**Brief:**
Please write out each entry below exactly as given.

Stored records:
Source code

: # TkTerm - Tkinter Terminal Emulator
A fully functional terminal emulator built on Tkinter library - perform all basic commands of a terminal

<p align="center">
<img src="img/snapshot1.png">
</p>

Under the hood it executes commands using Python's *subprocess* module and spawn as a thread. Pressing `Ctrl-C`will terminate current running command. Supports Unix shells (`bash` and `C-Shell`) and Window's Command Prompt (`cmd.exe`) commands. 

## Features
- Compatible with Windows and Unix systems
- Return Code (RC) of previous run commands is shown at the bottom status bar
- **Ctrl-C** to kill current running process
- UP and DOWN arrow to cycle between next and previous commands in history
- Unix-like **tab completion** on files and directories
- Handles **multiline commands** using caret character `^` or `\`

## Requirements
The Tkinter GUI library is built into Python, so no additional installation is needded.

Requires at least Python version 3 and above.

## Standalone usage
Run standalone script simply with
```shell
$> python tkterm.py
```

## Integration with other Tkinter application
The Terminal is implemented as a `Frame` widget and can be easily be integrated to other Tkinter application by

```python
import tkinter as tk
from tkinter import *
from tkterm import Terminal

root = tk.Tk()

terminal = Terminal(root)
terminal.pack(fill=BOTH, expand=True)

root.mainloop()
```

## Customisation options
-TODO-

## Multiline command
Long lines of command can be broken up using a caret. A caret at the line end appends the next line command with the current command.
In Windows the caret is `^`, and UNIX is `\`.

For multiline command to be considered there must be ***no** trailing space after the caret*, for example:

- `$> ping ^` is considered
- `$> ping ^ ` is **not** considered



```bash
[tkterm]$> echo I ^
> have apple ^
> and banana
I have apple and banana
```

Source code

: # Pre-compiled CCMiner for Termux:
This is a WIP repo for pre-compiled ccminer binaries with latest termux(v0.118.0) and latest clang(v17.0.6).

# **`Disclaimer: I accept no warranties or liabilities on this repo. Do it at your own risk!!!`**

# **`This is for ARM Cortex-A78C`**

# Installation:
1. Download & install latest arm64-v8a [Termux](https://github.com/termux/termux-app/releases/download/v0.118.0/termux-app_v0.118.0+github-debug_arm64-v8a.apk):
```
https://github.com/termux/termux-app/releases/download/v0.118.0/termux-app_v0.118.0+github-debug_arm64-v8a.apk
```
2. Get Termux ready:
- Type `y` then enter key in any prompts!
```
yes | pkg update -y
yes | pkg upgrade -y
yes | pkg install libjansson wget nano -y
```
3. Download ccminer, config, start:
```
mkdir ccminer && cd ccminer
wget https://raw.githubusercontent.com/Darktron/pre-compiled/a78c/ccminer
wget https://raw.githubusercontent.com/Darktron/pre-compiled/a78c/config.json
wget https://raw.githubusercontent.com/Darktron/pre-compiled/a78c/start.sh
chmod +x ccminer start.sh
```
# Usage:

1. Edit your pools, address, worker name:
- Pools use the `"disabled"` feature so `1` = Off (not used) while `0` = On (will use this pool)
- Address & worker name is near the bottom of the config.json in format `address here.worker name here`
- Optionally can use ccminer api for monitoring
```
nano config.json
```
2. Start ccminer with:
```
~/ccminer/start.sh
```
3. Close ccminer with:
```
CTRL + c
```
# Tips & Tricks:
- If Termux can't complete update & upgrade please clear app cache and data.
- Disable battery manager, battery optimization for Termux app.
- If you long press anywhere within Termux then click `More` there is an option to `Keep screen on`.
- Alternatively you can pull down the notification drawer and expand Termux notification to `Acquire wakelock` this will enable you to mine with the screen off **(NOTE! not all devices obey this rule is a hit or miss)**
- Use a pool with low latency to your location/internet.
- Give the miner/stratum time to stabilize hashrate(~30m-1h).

**Worked solution:**
Source code

: # TkTerm - Tkinter Terminal Emulator
A fully functional terminal emulator built on Tkinter library - perform all basic commands of a terminal

<p align="center">
<img src="img/snapshot1.png">
</p>

Under the hood it executes commands using Python's *subprocess* module and spawn as a thread. Pressing `Ctrl-C`will terminate current running command. Supports Unix shells (`bash` and `C-Shell`) and Window's Command Prompt (`cmd.exe`) commands. 

## Features
- Compatible with Windows and Unix systems
- Return Code (RC) of previous run commands is shown at the bottom status bar
- **Ctrl-C** to kill current running process
- UP and DOWN arrow to cycle between next and previous commands in history
- Unix-like **tab completion** on files and directories
- Handles **multiline commands** using caret character `^` or `\`

## Requirements
The Tkinter GUI library is built into Python, so no additional installation is needded.

Requires at least Python version 3 and above.

## Standalone usage
Run standalone script simply with
```shell
$> python tkterm.py
```

## Integration with other Tkinter application
The Terminal is implemented as a `Frame` widget and can be easily be integrated to other Tkinter application by

```python
import tkinter as tk
from tkinter import *
from tkterm import Terminal

root = tk.Tk()

terminal = Terminal(root)
terminal.pack(fill=BOTH, expand=True)

root.mainloop()
```

## Customisation options
-TODO-

## Multiline command
Long lines of command can be broken up using a caret. A caret at the line end appends the next line command with the current command.
In Windows the caret is `^`, and UNIX is `\`.

For multiline command to be considered there must be ***no** trailing space after the caret*, for example:

- `$> ping ^` is considered
- `$> ping ^ ` is **not** considered



```bash
[tkterm]$> echo I ^
> have apple ^
> and banana
I have apple and banana
```

Source code

: # Pre-compiled CCMiner for Termux:
This is a WIP repo for pre-compiled ccminer binaries with latest termux(v0.118.0) and latest clang(v17.0.6).

# **`Disclaimer: I accept no warranties or liabilities on this repo. Do it at your own risk!!!`**

# **`This is for ARM Cortex-A78C`**

# Installation:
1. Download & install latest arm64-v8a [Termux](https://github.com/termux/termux-app/releases/download/v0.118.0/termux-app_v0.118.0+github-debug_arm64-v8a.apk):
```
https://github.com/termux/termux-app/releases/download/v0.118.0/termux-app_v0.118.0+github-debug_arm64-v8a.apk
```
2. Get Termux ready:
- Type `y` then enter key in any prompts!
```
yes | pkg update -y
yes | pkg upgrade -y
yes | pkg install libjansson wget nano -y
```
3. Download ccminer, config, start:
```
mkdir ccminer && cd ccminer
wget https://raw.githubusercontent.com/Darktron/pre-compiled/a78c/ccminer
wget https://raw.githubusercontent.com/Darktron/pre-compiled/a78c/config.json
wget https://raw.githubusercontent.com/Darktron/pre-compiled/a78c/start.sh
chmod +x ccminer start.sh
```
# Usage:

1. Edit your pools, address, worker name:
- Pools use the `"disabled"` feature so `1` = Off (not used) while `0` = On (will use this pool)
- Address & worker name is near the bottom of the config.json in format `address here.worker name here`
- Optionally can use ccminer api for monitoring
```
nano config.json
```
2. Start ccminer with:
```
~/ccminer/start.sh
```
3. Close ccminer with:
```
CTRL + c
```
# Tips & Tricks:
- If Termux can't complete update & upgrade please clear app cache and data.
- Disable battery manager, battery optimization for Termux app.
- If you long press anywhere within Termux then click `More` there is an option to `Keep screen on`.
- Alternatively you can pull down the notification drawer and expand Termux notification to `Acquire wakelock` this will enable you to mine with the screen off **(NOTE! not all devices obey this rule is a hit or miss)**
- Use a pool with low latency to your location/internet.
- Give the miner/stratum time to stabilize hashrate(~30m-1h).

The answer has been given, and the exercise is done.